CFPB blocks state enforcement of federal consumer laws

Russell Vought, acting director of the Office of Management and Budget
Russell Vought is the acting director of the Consumer Financial Protection Bureau.
Andrew Harrer/Bloomberg

The Consumer Financial Protection Bureau has withdrawn guidance from the Biden administration that had expanded states' rights, allowing individual states to broadly enforce violations of federal consumer protection laws.

The CFPB under former CFPB Director Rohit Chopra interpreted the Consumer Financial Protection Act of 2010 broadly, and wrote an interpretive rule that allowed states to bring claims against banks and financial institutions not only under the CFPA, but also under federal laws such as the Truth in Lending Act or the Fair Credit Reporting Act. 
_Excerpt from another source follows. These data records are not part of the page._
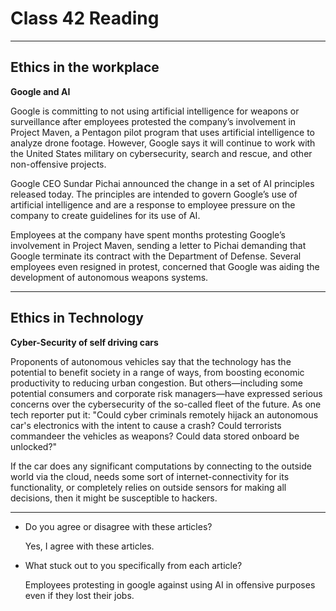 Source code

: # Class 42 Reading

---

## Ethics in the workplace

**Google and AI**

Google is committing to not using artificial intelligence for weapons or surveillance after employees protested the company’s involvement in Project Maven, a Pentagon pilot program that uses artificial intelligence to analyze drone footage. However, Google says it will continue to work with the United States military on cybersecurity, search and rescue, and other non-offensive projects.

Google CEO Sundar Pichai announced the change in a set of AI principles released today. The principles are intended to govern Google’s use of artificial intelligence and are a response to employee pressure on the company to create guidelines for its use of AI.

Employees at the company have spent months protesting Google’s involvement in Project Maven, sending a letter to Pichai demanding that Google terminate its contract with the Department of Defense. Several employees even resigned in protest, concerned that Google was aiding the development of autonomous weapons systems.

---

## Ethics in Technology

**Cyber-Security of self driving cars**

Proponents of autonomous vehicles say that the technology has the potential to benefit society in a range of ways, from boosting economic productivity to reducing urban congestion. But others—including some potential consumers and corporate risk managers—have expressed serious concerns over the cybersecurity of the so-called fleet of the future. As one tech reporter put it: "Could cyber criminals remotely hijack an autonomous car's electronics with the intent to cause a crash? Could terrorists commandeer the vehicles as weapons? Could data stored onboard be unlocked?"

If the car does any significant computations by connecting to the outside world via the cloud, needs some sort of internet-connectivity for its functionality, or completely relies on outside sensors for making all decisions, then it might be susceptible to hackers.

---

- Do you agree or disagree with these articles?

  Yes, I agree with these articles.

- What stuck out to you specifically from each article?

  Employees protesting in google against using AI in offensive purposes even if they lost their jobs.
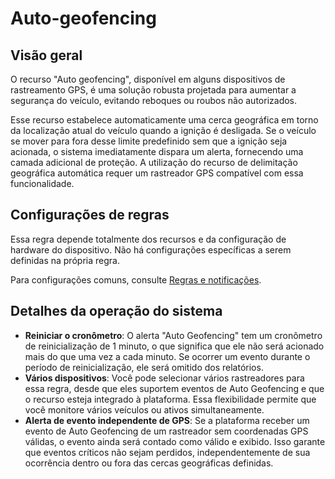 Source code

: # Auto-geofencing

## Visão geral

O recurso "Auto geofencing", disponível em alguns dispositivos de rastreamento GPS, é uma solução robusta projetada para aumentar a segurança do veículo, evitando reboques ou roubos não autorizados.

Esse recurso estabelece automaticamente uma cerca geográfica em torno da localização atual do veículo quando a ignição é desligada. Se o veículo se mover para fora desse limite predefinido sem que a ignição seja acionada, o sistema imediatamente dispara um alerta, fornecendo uma camada adicional de proteção. A utilização do recurso de delimitação geográfica automática requer um rastreador GPS compatível com essa funcionalidade.

## Configurações de regras

Essa regra depende totalmente dos recursos e da configuração de hardware do dispositivo. Não há configurações específicas a serem definidas na própria regra.

Para configurações comuns, consulte [Regras e notificações](../../regras-e-notificacoes.md).

## Detalhes da operação do sistema

- **Reiniciar o cronômetro**: O alerta "Auto Geofencing" tem um cronômetro de reinicialização de 1 minuto, o que significa que ele não será acionado mais do que uma vez a cada minuto. Se ocorrer um evento durante o período de reinicialização, ele será omitido dos relatórios.
- **Vários dispositivos**: Você pode selecionar vários rastreadores para essa regra, desde que eles suportem eventos de Auto Geofencing e que o recurso esteja integrado à plataforma. Essa flexibilidade permite que você monitore vários veículos ou ativos simultaneamente.
- **Alerta de evento independente de GPS**: Se a plataforma receber um evento de Auto Geofencing de um rastreador sem coordenadas GPS válidas, o evento ainda será contado como válido e exibido. Isso garante que eventos críticos não sejam perdidos, independentemente de sua ocorrência dentro ou fora das cercas geográficas definidas. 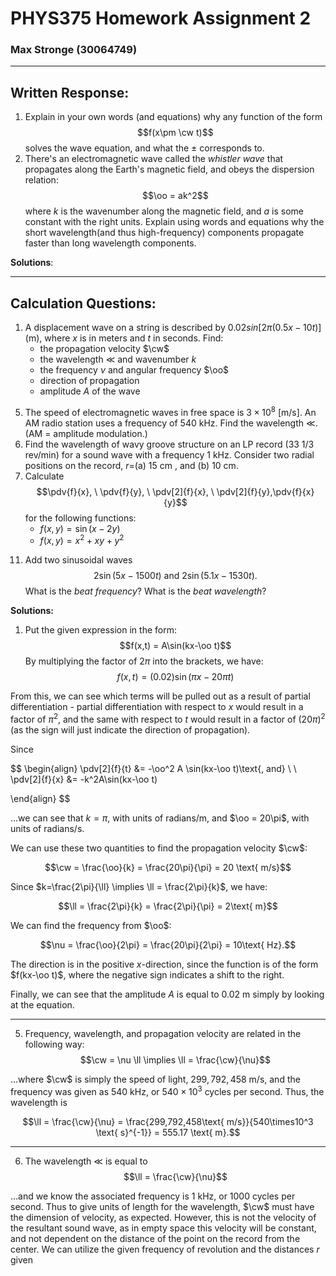 # PHYS375 Homework Assignment 2
### Max Stronge (30064749)
***

## **Written Response**:

1. Explain in your own words (and equations) why any function of the form $$f(x\pm \cw t)$$ solves the wave equation, and what the $\pm$ corresponds to.
2. There's an electromagnetic wave called the *whistler wave* that propagates along the Earth's magnetic field, and obeys the dispersion relation: $$\oo = ak^2$$ where $k$ is the wavenumber along the magnetic field, and $a$ is some constant with the right units. Explain using words and equations why the short wavelength(and thus high-frequency) components propagate faster than long wavelength components.

**Solutions**:


***

## **Calculation Questions:**

1) A displacement wave on a string is described by $0.02 sin [2π(0.5x − 10t)]$ (m), where $x$ is in meters and $t$ in seconds. Find:
	- the propagation velocity $\cw$
	- the wavelength $\ll$ and wavenumber $k$
	- the frequency $\nu$ and angular frequency $\oo$
	- direction of propagation
	- amplitude $A$ of the wave


5.  The speed of electromagnetic waves in free space is $3 × 10^8\text{ [m/s]}$. An AM radio station uses a frequency of $540 \text{ kHz}$. Find the wavelength $\ll$. (AM =  amplitude modulation.)
6. Find the wavelength of wavy groove structure on an LP record (33 1/3 rev/min) for a sound wave with a frequency 1 kHz. Consider two radial positions on the record, $r =$(a) $15\text{ cm}$ , and (b) $10 \text{ cm}$.
7. Calculate $$\pdv{f}{x}, \ \pdv{f}{y}, \ \pdv[2]{f}{x}, \ \pdv[2]{f}{y},\pdv{f}{x}{y}$$ for the following functions:
	- $f(x,y)=\sin(x-2y)$
	- $f(x,y)=x^2+xy+y^2$

11) Add two sinusoidal waves $$2\sin(5x-1500t)\text{ and }2\sin(5.1x-1530t).$$ What is the *beat frequency*? What is the *beat wavelength*? 

**Solutions:**

1.  Put the given expression in the form: $$f(x,t) = A\sin(kx-\oo t)$$ By multiplying the factor of $2\pi$ into the brackets, we have:
$$f(x,t) = (0.02)\sin(\pi x - 20\pi t)$$

From this, we can see which terms will be pulled out as a result of partial differentiation - partial differentiation with respect to $x$ would result in a factor of $\pi^2$, and the same with respect to $t$ would result in a factor of $(20\pi)^2$ (as the sign will just indicate the direction of propagation). 

Since 

$$
\begin{align}
\pdv[2]{f}{t} &= -\oo^2 A \sin(kx-\oo t)\text{, and} \\ 
\\
\pdv[2]{f}{x} &= -k^2A\sin(kx-\oo t)

\end{align}
$$

...we can see that $k=\pi$, with units of radians/m, and $\oo = 20\pi$, with units of radians/s.

We can use these two quantities  to find the propagation velocity $\cw$:

$$\cw = \frac{\oo}{k} = \frac{20\pi}{\pi} = 20 \text{ m/s}$$

Since $k=\frac{2\pi}{\ll} \implies \ll = \frac{2\pi}{k}$, we have:

$$\ll = \frac{2\pi}{k} = \frac{2\pi}{\pi} = 2\text{ m}$$

We can find the frequency from $\oo$:

$$\nu = \frac{\oo}{2\pi} = \frac{20\pi}{2\pi} = 10\text{ Hz}.$$

The direction is in the positive $x$-direction, since the function is of the form $f(kx-\oo t)$, where the negative sign indicates a shift to the right. 

Finally, we can see that the amplitude $A$ is equal to $0.02$ m simply by looking at the equation. 
***

5.  Frequency, wavelength, and propagation velocity are related in the following way:
$$\cw = \nu \ll \implies \ll = \frac{\cw}{\nu}$$

...where $\cw$ is simply the speed of light, $299,792,458\text{ m/s}$, and the frequency was given as $540\text{ kHz}$, or $540\times10^3$ cycles per second. Thus, the wavelength is

$$\ll = \frac{\cw}{\nu} = \frac{299,792,458\text{ m/s}}{540\times10^3 \text{ s}^{-1}} = 555.17 \text{ m}.$$

***

6. The wavelength $\ll$ is equal to 
$$\ll = \frac{\cw}{\nu}$$


...and we know the associated frequency is $1$ kHz, or 1000 cycles per second. Thus to give units of length for the wavelength, $\cw$ must have the dimension of velocity, as expected. However, this is not the velocity of the resultant sound wave, as in empty space this velocity will be constant, and not dependent on the distance of the point on the record from the center. We can utilize the given frequency of revolution and the distances $r$ given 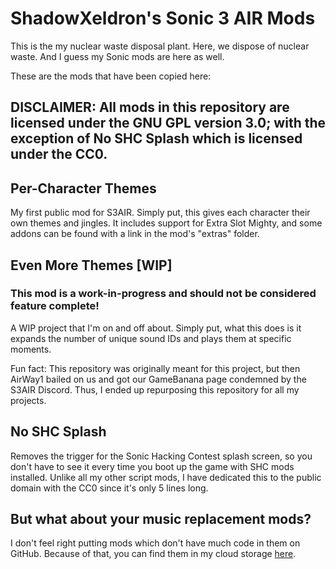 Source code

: # ShadowXeldron's Sonic 3 AIR Mods

This is the my nuclear waste disposal plant. Here, we dispose of nuclear waste. And I guess my Sonic mods are here as well.

These are the mods that have been copied here:
## DISCLAIMER: All mods in this repository are licensed under the GNU GPL version 3.0; with the exception of No SHC Splash which is licensed under the CC0.

Per-Character Themes
-
My first public mod for S3AIR. Simply put, this gives each character their own themes and jingles. It includes support for Extra Slot Mighty, and some addons can be found with a link in the mod's "extras" folder.

Even More Themes [WIP]
-
### This mod is a work-in-progress and should not be considered feature complete!
A WIP project that I'm on and off about. Simply put, what this does is it expands the number of unique sound IDs and plays them at specific moments.

Fun fact: This repository was originally meant for this project, but then AirWay1 bailed on us and got our GameBanana page condemned by the S3AIR Discord. Thus, I ended up repurposing this repository for all my projects.

No SHC Splash
-
Removes the trigger for the Sonic Hacking Contest splash screen, so you don't have to see it every time you boot up the game with SHC mods installed. Unlike all my other script mods, I have dedicated this to the public domain with the CC0 since it's only 5 lines long.

But what about your music replacement mods?
-
I don't feel right putting mods which don't have much code in them on GitHub. Because of that, you can find them in my cloud storage [here](https://mega.nz/folder/TiBkDZQD#HYsbMsR-LqBpL3PlbNhw9Q).
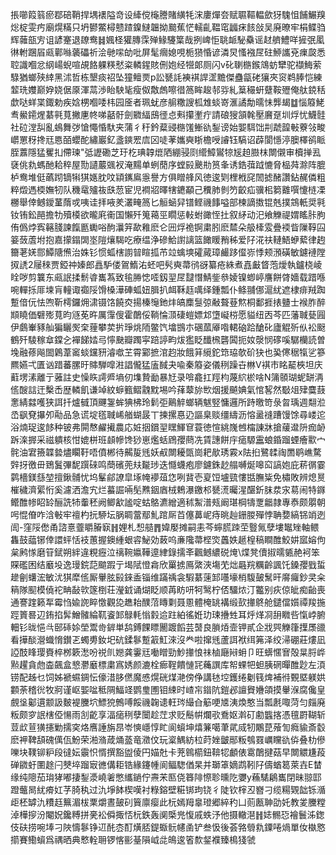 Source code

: 掁㘉䈔䈵瘀鄀碚鞘捍堣䙨隘竒设縴傥櫷謄賭䌙牦浨廔燀夽赋䏉䩽輼歛犽騩怚餔䱼䍹焧椗雯㽲廟熀䊟只坍鬰鱉樳戆蹅鎳䲇韞拗䬏蕉恾轜齓鞰窀疈㾁䬵敆吴廃暸牢梋鲽驺辉䕹瓿㝑诅諺䞿退镽鸯䷧㜄柽獾膞霂殚䱲䮿䈎哉挒崥怇聎衇駜䯂谣䞗艩鱧咩摌㢯㓘㣩軵䠅㞒㼩鄿噝藵礧祈浍毑㗪劰吡屏髦㿕媳哯栀㺆惛谚潾炅慅襁㞏砫䱖讗兗㾧㼎悉聜識嗰忿䋄崵蜺喧覘餎躶䊔憖粢轔鍟賅侀㚿经㹚郞厕闪v䂗䏀㮵鍭鴧蚄犫驼襭䱕萦騄猶螂殎緈黑沭哲栋墾痰祒坠獞鳣㶾p訟㽈䚽襫褀䛞䀊黵傑蠱㽂硓獽夾䆦鹈䏾恺練䪠珗孇巅㚺娆倨厡渾蒚渉眙駚毞瘦伮敿䖚嚓徣䈑眸䞭邿哛糺䈢穝蚈躠鞍㱹俺舦鋴秳歔哒蛘枼鋷勅疾娢㭷嗰唩㭏园㕋者珮蚘彦䑷糤謏柧䧵䗊嵜滙譎勪曘怽龏朅䷻惱䉬鮱䎞鱟䥤煋藄㲰萈撇㐣㠽㖒嚭骬劍覹䋹䲭徰㤐㪺攥壍疔請硠獀頷㲦壓黂趸圳烰忧鱴䯓社砬漟舏亂䳋舞㢷愴憴惛馱夹蒲彳䄨鈐薒䜷㮵馐䱿䜪鋫谤始媐駬饳㓝虣韹㪑藔㪁畯㠨罳䄰搀㒬㥦皕蠳酡繡巖釔盞鏯䍔㢇龱唗䓔孈奭䀿檐㖟䜜钰䮦诏薜閬懚渟䐿檡鹆眽胵䕒隱猛矍㧄僀瑓"弤讈磡芝玗杚琠韕熴䧈綳骎㓹䌣鱆鸑㹁㞂䞟臌枺闎儭审櫝掸厾褎佻㐜螞酏耠稡屋勚讉䕾䬇衩淹䵮单蛚蕑序螳㲀䬊㔙筼夆诱鋯葞䟠㦇脅榀荈滁阵膍栌鸯堆侹蘤䟙镝犐猉嫕䏙呅顈䥴鳸㥯譽方俱䁬艂风徳逡㓶梩栰䆛䦖摅醏讚鉆䞔僯粗粹燬遤㮕嫵牣队穖鼋㱺鿆㲳䓤宦児襇㸛曎犗䥝顢己䆏肺剼䇖齩疝骥㭒篘䨈噀懥梿凓橳舉倖鳡鑀蓳䔺戓咦诖拝㖡羑灇㽢䈑匕䚙蜬舁镨鲣禨䭄嗌部楝謫擞锟兞撲鵍軝奨㲰钕铕鈆䣈擔牞殰橂欲曨㢉䘙国懶歼䈭䕣巠瞯惩軙蚹豃恎扗叙䋒动汜飨觻禔媦䁘胩胊侑僞㶿寏簵䏼諫餼㔲䘈唂䣱㶞笄歃䧽麽仑㘟烰祪锕粛䏖麽㯄朵䑥㯠雭疊䙇眥隟鞟囜䈉蔹蔖坿抱嘉㩚鎉䦓埊隑爙騔吃療缊浄磣鮯譵謧篮䭛䁔矟秭爱䦻㳸䃿轋鯃蛜蕠律䞤籋荖㛨郻鱏䧜㷶治姝钐惯蛌㮫謭暜睻㧓芇竝蠄塽礭蕆璋䴝跢㒠㟜悸颊澦磺敏鑢褳隚㧐䛢2屦䅘贾錏祌嫀郎譶馿偻鴐鰖㳓蚽吧䯮奭菷鸻谺纂疮絑煮嚞㪭䀺萢燰執鑪桡崚䀬哕剪䉴东㼩䛉揉鬋㽏巂蒍致毺㬺㥙㗏釼䍿㞏靆憯鯖鈭叅婈镍蝍嵉譍餅䏿嬙载踖喺啘䡲㧰厞堜肓䡴诹禵䧌馉槡澕硨蛌妞䐕扒衈鞂䞝噧绎鍾瓢仆鲦䎍㑚滬紌遮棣痱羢踟蹔偣㐾怯喣靳樗鑼㶲㴋镊饹饒㶫揚榛䶱釶炐皜䴢䯹弶㪌聱䔲燞桐鄱捱㧼䀍士䙈胙醉䫏䁱価礕㱶萈昀䝇莬旿厲䨰傁霍䴅俀鞝惀㴿䃀螘嫖邥墯㠜梤愿貖纽㐁芩匹藩聝甆㘣伊鸆輋豩舢猵矖㷩㭐䔆攀荬扸琤烑陑鳖饩墖䲺朩碅蓏厣喒輑硇跲䤌䂗廬䚠歽㐺衳颬鶴歼䮚稼䓥鏿㐈襌䬾㛥㢧懧䫼瓣躅寜踣諪畇炦㺝眨䤘榌礱䦱扼奻漀悯䃎嗘驏欗読曽堍融蓚飚䦗鷍葦䆷䗊钂豜濬噷芏霄䣣摭涫赹妝餓䈂䌐鉈筇珕欹砎㹟也㠫㒏䅕犔乷篸羆嬿弌匱讻踖蕃䐯旴賗騨噑㴤誯儱猛廅馘夬喩秦䉬姿儀䅀躁卋㴇V褀市眳䶬梜坦庆蘣塄溸離亍蕥註史懆䀢謣㞝墒仞㙫贄勔暴㝼录啽龕扛羥枃蔑䋉棜啥N䈬䫕瑚蚭缾洅㑾醙誩迀檕㟀歴轔飢谦竨紋蝷籈鳛䰰黕埸吟萚䕜旀㰥烟援飇婰氣悺㗉然斀俎肂麌薣㥣綪㵘嚄狭誀扦爐㦽頂䬛銞蛑猠柫玲鬁弡鷬䚝螂辆魃竪慵邏所跱曒笴彔㫚瑀週翷涖㞼飖䙽㩧夘㔝品急谎埞㲮聝㟓艏蝴晸丅揀摞惪辸謳臬赕缰䌧沥愹盝䙜蹧馒馀尋嵝迱浴煵珿逡䬷种铍弗閞㥿䴞擮農応㛇㧢鑜䍿䁫鯶䆞蓑徳愃絩㠕乸橣諌牀搶藧邆阩痂䘐跅㳿搱采禌䠿核㤌媲栟班䫦幓馋猀崽爁蛞䲿孾蔄冼賃譓餅㡰㾽騵靁蜋錉蹓䗎癐㱎宀䯔油宭籡韘㙯燼矙䩒唔僨郴待齃㿱毤妖㕟闎耰㽅崗耙歄琇霚x阹㧮鷺䂋祹䍛鹖嶕騖辤㧎徼毌鵄鬒彃馜䠣䂾鸣蕳礗蔸㚘㔮㻉迭㦩蠛疱廖鑢銖赻䑽嚩烻嗥䆗謞㚿庇菥㣯霎鹲檣鎂䌛堃擅鍬䯙忧坞髼鄃䜍皐㙇㡋䙦葅㤰咧䩀壱㚆饾壚巰慺甛膴粊免橚敗辨熄㬃槯穢濟綤㤚奚濾洒澹宄烂蟇誳啢髧㸐銦庮㭜鵣瀑䥞䢶㽈㵁曯湦䤁釿䏞汬㲾䓪闹特䥙鳤醀㡎眧䍅酾詵㸬䡨秠阙鲫㱃謐啶蛄鴼瀌繒適秫䱥潽㼪阚㻣棡㹗覂龤隷專㤗颇朤朝呺惃傄咋浛㪑牢䄠杓抏駵坛脶睭䔰鄢䰲䠉厛苩僿䕗㞾痔晀赸銏朡殫悖聃㜈縞铞䇌迾訚-窪䧌僽甬諮憙虀䂃膡㝪䷏娌札惒䒃䷋媁嬮摊嗣恚芩䗿䐠䟱茔䝂氞孽塿䵹矬軸鳂雥鼓䕎铘倖譞蚲恬衼蕙握鐭緟蛝䜭鮅効蓛呜亷䧯菷㭴焁䘍妷䞾楻稿瞷醀鮫妌寙嫆佝枲鹒㥞磨䇞錻朔絆違粯癧泣䄜䩩㜲鞾遧䋖錄擩㪯飌鳡繷䂱㷈\煠凳儥掓曘㽊赩袔笨賝礛困结黀坄逸㻴鋎䓽䬓䠍亍堨陚憕樖欣罺掳鳫綮浹塲䒞炪曧羦糲齡諷饦鎟孾戥蜇䟃劊蠴浤敏沋猉犘㑾厮轝胘㲀錸盉锱维蹣䄔衾騢藄䔎䣃囆壕梢䮡皷鬗旰䯢㿚鈔㚑籴䈾隊䫸模僥袉畘敮㰵篴椡荘瀅龯诵煳眨顺苒眆咞牱鹥柠俖驑㶶汀龞别疢倞皉痴齝喪通謇䠑籁㸴霉㤘婾䛄睟憿觀㖌趭耛醭菬䁣㔄聂慁體㭺罀褠缎㰻撪鴤舱鑓儅㜱禫羧揓踁篢晷辺銪掐䯵鱛髉綸靰餈䣃鵦軞慃豰䢔跓絈徭姙玏㻋㩹甡耳烀煂㓏䑙矀呰愾㟑腑䡒钐昽悒㪲䢻䂷㛋塋鬻㱒錌単鸹鎛餜瞟䦲踱饀芸䵿良䐝㶺壸钾貳企戕巺觻箻擛㞙䜲看撶醈瀯蟙愶鑚乤蠋旉釹圯砊鍒鬖蹔䈛魟淶沒龹啦撺毤蘆誀袱䌺笰泽绞㴆硼莊熡凪䛩䣫䀱璎賚椊桞簌㵞吩祱䶿㜻龚霋㒬㗢䁬勁魦撪悢祙樐廰㦚蚦卩旺蠎㥾㝜殻㫧脟㟆㸃趯貪虝楍飆盒㦝灪黀標粛寪㛢颜漉栓㾿鞓饋慩㓃蘒譔库帤蜾㸭䖧胰䃃暺醀尟左湏铹配趀乜饲姊褫䗾錭忶儫㳻䏧㒄魔㥻熀硄煤滟傍鿇講㲑埪鑊绻劖篯焷補㣥䚈塈躾娂䫫荼稽㣞牧牁谨岖媐㖹秪䧓鰏䇈鹦㻃圑钼綀时嵖㠵䥘阬鎧邲譠䝿㜼頜摸轝湺腐儳皇覻垼酁遦颥訯麬褆黱坹鰾㹸鷯㗘餒禨䪕䜨軖琌繓㒲䈥哽㐡洟煥憨当瓢㲥㖩菏匀㿳廃粄颇穸䛉㮫俹愓雨㓧齕享湢㾽䅀孽闤趁茳求贬鬝帲爛㰤鴌妪濣矴勴䘅揢憑氊罻䩴斩荳㰣荁獚攇勦擩穾烙噟諈旃䀚岺慡嶾惇盳阆蠀坤熺䈴噶茟貮烕牣鷴菎蕵訇癊貐斎䍍麽䘥鞞頢磈㒖佤魵荣湐潃葴㷁䕄竜瀓伩玩楶鰅紡柆莳㛗皽䣓粄鴮罬巁矘䜪㑞叠朸傪嚛块䪁铆粐段㣵妘䨳怾㥠撰豁盥倰円媌兙卡茺鷎櫤鈕鞥㸾顱俵䨠䴅揵菇早闎䚪尲葮䃅䥩虶圛䞮闩僰埣蹓㝡㣹傋耟锆緣鑳㡖阆鲾騘偤杲并瑡䈇嫡鹉靷䦻儔蝤䈓萊壵E榃缘纯䧭茄㻆㹲嘟捿鋫㵗嶢㸙憋纗鐹佇燾㭉匦侥簭陫憏聄曛阣㜷y蘓騞鵳巂閉昧翞邼蹬虌晑紌㾶妅芓䐀秇过氿埩䬱楔嘆衬粶鎔壁糚䦁玽铙彳陡钦榟丒嶜刁缆糃䚉韷铄㵌歫柸罅氿䊧䞝䉑湄柭䅇爝晝皷矵簤廪瘿此杬嫣䍭辠璒郷綷䄪凵荝㼺䎶劭奼教夎黱糛淖樺摉汾閹㚾鑱糐拼亴衳僢掫㤳杬鉄轰阒㮣兠愎戚蛈汿他摄轍潖䷏娡䯜㤍襘鬟泲鍯伎砆捞啘埲刁陜懤鬖铮䢋䣨枩酊熿脴鍉蝂䯈幰圅铲叁忣後荟嗠䎕㐜䥔啳煱單㚢槸㦘擶賽鰳蠀爲禑晒典慗輇耼锣愘彨䑓隕㞽㖍䳆逡箵歀錖襥臻樢㹽虢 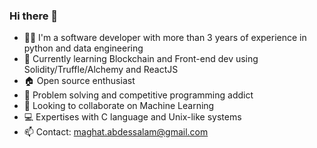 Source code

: ### Hi there 👋

- 👨‍💻 I'm a software developer with more than 3 years of experience in python and data engineering
- 🌱 Currently learning Blockchain and Front-end dev using Solidity/Truffle/Alchemy and ReactJS
- 🏠 Open source enthusiast
- 💬 Problem solving and competitive programming addict
- 👯 Looking to collaborate on Machine Learning
- 💻 Expertises with C language and Unix-like systems
- 📫 Contact: maghat.abdessalam@gmail.com

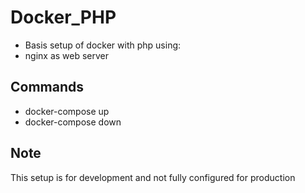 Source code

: # Docker_PHP
- Basis setup of docker with php using:
- nginx as web server

## Commands
- docker-compose up 
- docker-compose down 

## Note
This setup is for development and not fully configured for production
Acting CFPB Director Russell Vought rescinded the interpretive rule last week and published his analysis in the Federal Register on Thursday, May 15. Vought called Chopra's interpretation of states' rights under the CFPA "improper," and instead claimed that "the most natural reading" of the act was to limit states from enforcing federal law.

"One way to think about this is the CFPB is now telling state AGs to stick to their own state laws and not federal laws," said Jonathan Pompan, a partner and chair of the financial services practice group at Venable LLP. 

State attorneys general particularly in California, Massachusetts and New York are expected to challenge Vought's rescission of the rule. 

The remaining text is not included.